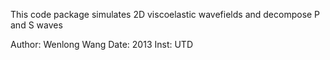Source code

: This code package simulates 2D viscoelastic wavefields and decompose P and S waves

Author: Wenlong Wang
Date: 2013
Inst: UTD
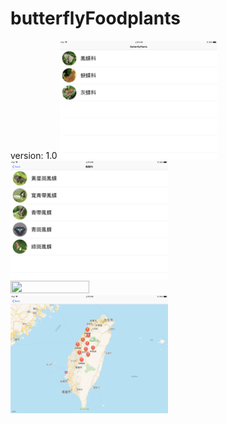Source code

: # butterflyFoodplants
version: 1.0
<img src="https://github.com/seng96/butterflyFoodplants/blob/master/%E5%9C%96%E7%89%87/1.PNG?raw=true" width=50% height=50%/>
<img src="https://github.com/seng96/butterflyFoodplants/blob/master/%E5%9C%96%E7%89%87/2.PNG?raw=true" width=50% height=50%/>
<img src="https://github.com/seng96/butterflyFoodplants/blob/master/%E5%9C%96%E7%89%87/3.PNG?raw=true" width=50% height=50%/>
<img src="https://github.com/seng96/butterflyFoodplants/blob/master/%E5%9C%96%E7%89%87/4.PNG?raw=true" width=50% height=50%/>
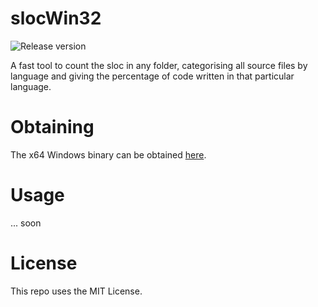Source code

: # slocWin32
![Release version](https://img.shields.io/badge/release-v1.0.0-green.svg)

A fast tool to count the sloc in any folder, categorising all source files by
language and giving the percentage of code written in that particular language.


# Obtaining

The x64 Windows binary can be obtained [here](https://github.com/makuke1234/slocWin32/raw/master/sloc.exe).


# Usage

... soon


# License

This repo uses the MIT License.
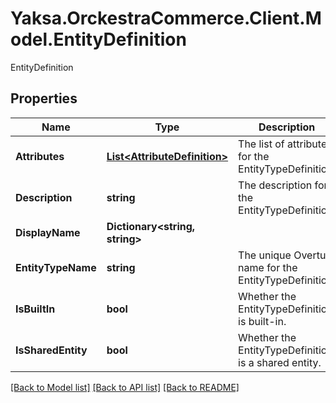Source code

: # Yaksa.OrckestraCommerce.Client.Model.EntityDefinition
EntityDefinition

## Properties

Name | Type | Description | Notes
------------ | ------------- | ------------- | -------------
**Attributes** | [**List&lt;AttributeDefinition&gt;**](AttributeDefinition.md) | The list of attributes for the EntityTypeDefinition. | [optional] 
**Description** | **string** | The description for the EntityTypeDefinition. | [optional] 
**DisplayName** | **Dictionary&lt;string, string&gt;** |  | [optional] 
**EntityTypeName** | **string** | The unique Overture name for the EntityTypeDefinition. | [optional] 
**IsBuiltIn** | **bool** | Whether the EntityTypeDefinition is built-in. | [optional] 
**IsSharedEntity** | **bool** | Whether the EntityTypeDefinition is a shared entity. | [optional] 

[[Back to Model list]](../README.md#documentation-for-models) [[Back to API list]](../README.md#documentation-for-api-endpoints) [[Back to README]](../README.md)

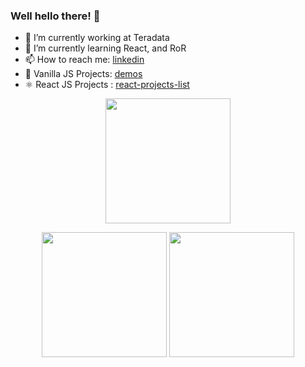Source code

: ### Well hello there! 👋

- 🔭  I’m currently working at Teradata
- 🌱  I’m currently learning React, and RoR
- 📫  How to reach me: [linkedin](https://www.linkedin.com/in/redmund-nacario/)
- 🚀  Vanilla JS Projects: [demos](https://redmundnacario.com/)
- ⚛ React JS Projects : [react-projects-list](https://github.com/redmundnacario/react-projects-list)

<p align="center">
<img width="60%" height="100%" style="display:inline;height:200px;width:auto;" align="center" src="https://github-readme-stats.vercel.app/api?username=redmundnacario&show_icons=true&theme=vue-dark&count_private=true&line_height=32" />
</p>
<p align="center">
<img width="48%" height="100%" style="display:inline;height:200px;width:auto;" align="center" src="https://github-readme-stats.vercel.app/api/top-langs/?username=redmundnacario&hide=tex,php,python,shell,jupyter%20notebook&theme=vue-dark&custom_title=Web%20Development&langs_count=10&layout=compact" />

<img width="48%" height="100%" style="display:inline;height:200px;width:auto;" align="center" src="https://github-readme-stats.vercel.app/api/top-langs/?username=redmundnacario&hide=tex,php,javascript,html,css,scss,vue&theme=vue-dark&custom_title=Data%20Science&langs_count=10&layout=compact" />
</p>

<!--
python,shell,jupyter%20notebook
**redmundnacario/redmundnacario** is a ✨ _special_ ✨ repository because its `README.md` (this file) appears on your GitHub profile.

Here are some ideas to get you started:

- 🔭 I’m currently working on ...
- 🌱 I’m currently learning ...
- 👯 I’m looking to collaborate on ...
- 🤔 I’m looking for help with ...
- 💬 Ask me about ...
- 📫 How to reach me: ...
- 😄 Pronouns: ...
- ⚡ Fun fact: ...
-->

- _PROBLEM TO WORK ON_:
For every line of the material above that contains the word "string", show the line.

- _SOLUTION_:
**Description** | **string** | The description for the EntityTypeDefinition. | [optional] 
**DisplayName** | **Dictionary&lt;string, string&gt;** |  | [optional] 
**EntityTypeName** | **string** | The unique Overture name for the EntityTypeDefinition. | [optional] 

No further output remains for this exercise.